» Work instruction:
The records below need to be repeated exactly, though not their pictures.

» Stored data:
|---|
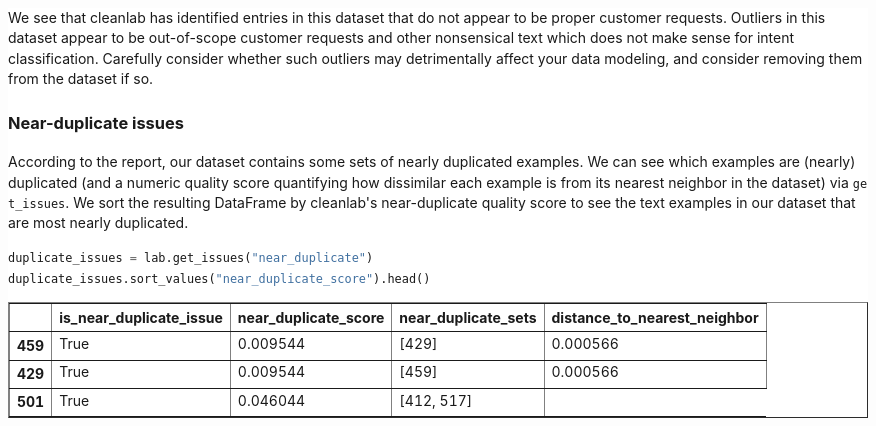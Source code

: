
We see that cleanlab has identified entries in this dataset that do not appear to be proper customer requests. Outliers in this dataset appear to be out-of-scope customer requests and other nonsensical text which does not make sense for intent classification. Carefully consider whether such outliers may detrimentally affect your data modeling, and consider removing them from the dataset if so.

### Near-duplicate issues

According to the report, our dataset contains some sets of nearly duplicated examples.
We can see which examples are (nearly) duplicated (and a numeric quality score quantifying how dissimilar each example is from its nearest neighbor in the dataset) via `get_issues`. We sort the resulting DataFrame by cleanlab's near-duplicate quality score to see the text examples in our dataset that are most nearly duplicated.


```python
duplicate_issues = lab.get_issues("near_duplicate")
duplicate_issues.sort_values("near_duplicate_score").head()
```





  <div id="df-d081a3cf-0a30-4c25-9122-25edb4f5cb8d" class="colab-df-container">
    <div>
<style scoped>
    .dataframe tbody tr th:only-of-type {
        vertical-align: middle;
    }

    .dataframe tbody tr th {
        vertical-align: top;
    }

    .dataframe thead th {
        text-align: right;
    }
</style>
<table border="1" class="dataframe">
  <thead>
    <tr style="text-align: right;">
      <th></th>
      <th>is_near_duplicate_issue</th>
      <th>near_duplicate_score</th>
      <th>near_duplicate_sets</th>
      <th>distance_to_nearest_neighbor</th>
    </tr>
  </thead>
  <tbody>
    <tr>
      <th>459</th>
      <td>True</td>
      <td>0.009544</td>
      <td>[429]</td>
      <td>0.000566</td>
    </tr>
    <tr>
      <th>429</th>
      <td>True</td>
      <td>0.009544</td>
      <td>[459]</td>
      <td>0.000566</td>
    </tr>
    <tr>
      <th>501</th>
      <td>True</td>
      <td>0.046044</td>
      <td>[412, 517]</td>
|---|
» Answer:
Source code

:
We see that cleanlab has identified entries in this dataset that do not appear to be proper customer requests. Outliers in this dataset appear to be out-of-scope customer requests and other nonsensical text which does not make sense for intent classification. Carefully consider whether such outliers may detrimentally affect your data modeling, and consider removing them from the dataset if so.

### Near-duplicate issues

According to the report, our dataset contains some sets of nearly duplicated examples.
We can see which examples are (nearly) duplicated (and a numeric quality score quantifying how dissimilar each example is from its nearest neighbor in the dataset) via `get_issues`. We sort the resulting DataFrame by cleanlab's near-duplicate quality score to see the text examples in our dataset that are most nearly duplicated.


```python
duplicate_issues = lab.get_issues("near_duplicate")
duplicate_issues.sort_values("near_duplicate_score").head()
```





  <div id="df-d081a3cf-0a30-4c25-9122-25edb4f5cb8d" class="colab-df-container">
    <div>
<style scoped>
    .dataframe tbody tr th:only-of-type {
        vertical-align: middle;
    }

    .dataframe tbody tr th {
        vertical-align: top;
    }

    .dataframe thead th {
        text-align: right;
    }
</style>
<table border="1" class="dataframe">
  <thead>
    <tr style="text-align: right;">
      <th></th>
      <th>is_near_duplicate_issue</th>
      <th>near_duplicate_score</th>
      <th>near_duplicate_sets</th>
      <th>distance_to_nearest_neighbor</th>
    </tr>
  </thead>
  <tbody>
    <tr>
      <th>459</th>
      <td>True</td>
      <td>0.009544</td>
      <td>[429]</td>
      <td>0.000566</td>
    </tr>
    <tr>
      <th>429</th>
      <td>True</td>
      <td>0.009544</td>
      <td>[459]</td>
      <td>0.000566</td>
    </tr>
    <tr>
      <th>501</th>
      <td>True</td>
      <td>0.046044</td>
      <td>[412, 517]</td>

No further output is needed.